Try it :: Every line of the data that contains the string "testing" must be copied.

-------- Material for this exercise

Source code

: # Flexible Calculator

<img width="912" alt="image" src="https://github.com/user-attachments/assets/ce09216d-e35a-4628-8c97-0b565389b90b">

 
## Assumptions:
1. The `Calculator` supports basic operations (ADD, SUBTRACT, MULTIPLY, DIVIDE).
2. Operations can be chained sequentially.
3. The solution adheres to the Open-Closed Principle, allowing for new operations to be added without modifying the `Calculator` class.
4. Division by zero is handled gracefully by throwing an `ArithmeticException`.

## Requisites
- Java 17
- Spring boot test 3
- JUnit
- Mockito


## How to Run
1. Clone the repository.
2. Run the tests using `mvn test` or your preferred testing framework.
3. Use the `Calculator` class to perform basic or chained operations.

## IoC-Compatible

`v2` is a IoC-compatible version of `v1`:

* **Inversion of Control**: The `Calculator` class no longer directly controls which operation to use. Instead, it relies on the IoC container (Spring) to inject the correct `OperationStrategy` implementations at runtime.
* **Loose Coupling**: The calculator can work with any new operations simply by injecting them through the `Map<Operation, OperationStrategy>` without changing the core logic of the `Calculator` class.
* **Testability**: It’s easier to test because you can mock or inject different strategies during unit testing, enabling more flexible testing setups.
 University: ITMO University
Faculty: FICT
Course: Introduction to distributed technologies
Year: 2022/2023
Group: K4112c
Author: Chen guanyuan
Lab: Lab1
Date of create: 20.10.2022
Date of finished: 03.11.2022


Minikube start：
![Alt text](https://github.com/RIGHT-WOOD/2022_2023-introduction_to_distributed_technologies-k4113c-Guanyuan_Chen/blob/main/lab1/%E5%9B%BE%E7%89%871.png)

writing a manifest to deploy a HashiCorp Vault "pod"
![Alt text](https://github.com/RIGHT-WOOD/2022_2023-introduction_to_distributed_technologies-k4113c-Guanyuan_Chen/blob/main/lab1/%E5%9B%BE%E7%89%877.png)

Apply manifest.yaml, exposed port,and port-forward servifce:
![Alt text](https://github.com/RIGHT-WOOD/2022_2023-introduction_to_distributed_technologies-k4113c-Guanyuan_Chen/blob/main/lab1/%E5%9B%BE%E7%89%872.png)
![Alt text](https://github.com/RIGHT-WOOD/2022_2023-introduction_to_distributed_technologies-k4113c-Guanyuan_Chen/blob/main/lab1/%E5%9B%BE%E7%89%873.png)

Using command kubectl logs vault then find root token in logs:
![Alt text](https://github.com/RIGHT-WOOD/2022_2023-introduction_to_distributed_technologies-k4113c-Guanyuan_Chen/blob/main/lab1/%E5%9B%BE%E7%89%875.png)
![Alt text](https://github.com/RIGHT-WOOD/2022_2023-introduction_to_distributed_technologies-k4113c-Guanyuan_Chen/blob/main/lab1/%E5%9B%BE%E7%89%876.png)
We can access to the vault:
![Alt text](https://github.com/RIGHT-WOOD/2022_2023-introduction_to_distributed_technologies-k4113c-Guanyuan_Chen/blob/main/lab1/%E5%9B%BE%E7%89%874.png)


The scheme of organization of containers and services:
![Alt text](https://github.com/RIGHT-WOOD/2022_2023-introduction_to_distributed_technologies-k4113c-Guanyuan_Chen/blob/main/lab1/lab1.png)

----------------

Reply to the exercise ::
2. Run the tests using `mvn test` or your preferred testing framework.
* **Testability**: It’s easier to test because you can mock or inject different strategies during unit testing, enabling more flexible testing setups.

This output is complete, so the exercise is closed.